**THE TASK:**
The required result is each line of the entries below containing the string "Frontendmentor".

━━━━━ THE INPUT

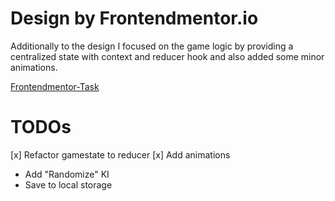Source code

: # Design by Frontendmentor.io

Additionally to the design I focused on the game logic by providing a centralized state with context and reducer hook and also added some minor animations.

[Frontendmentor-Task](https://www.frontendmentor.io/challenges/tic-tac-toe-game-Re7ZF_E2v)

# TODOs

[x] Refactor gamestate to reducer
[x] Add animations
- Add "Randomize" KI
- Save to local storage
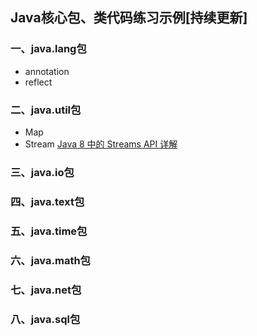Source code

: ## Java核心包、类代码练习示例[持续更新]

### 一、java.lang包
- annotation
- reflect
### 二、java.util包
- Map
- Stream
[Java 8 中的 Streams API 详解](https://www.ibm.com/developerworks/cn/java/j-lo-java8streamapi/)
### 三、java.io包

### 四、java.text包

### 五、java.time包

### 六、java.math包

### 七、java.net包

### 八、java.sql包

━━━━━━━━━━

**WRITTEN ANSWER:**
: # Design by Frontendmentor.io
[Frontendmentor-Task](https://www.frontendmentor.io/challenges/tic-tac-toe-game-Re7ZF_E2v)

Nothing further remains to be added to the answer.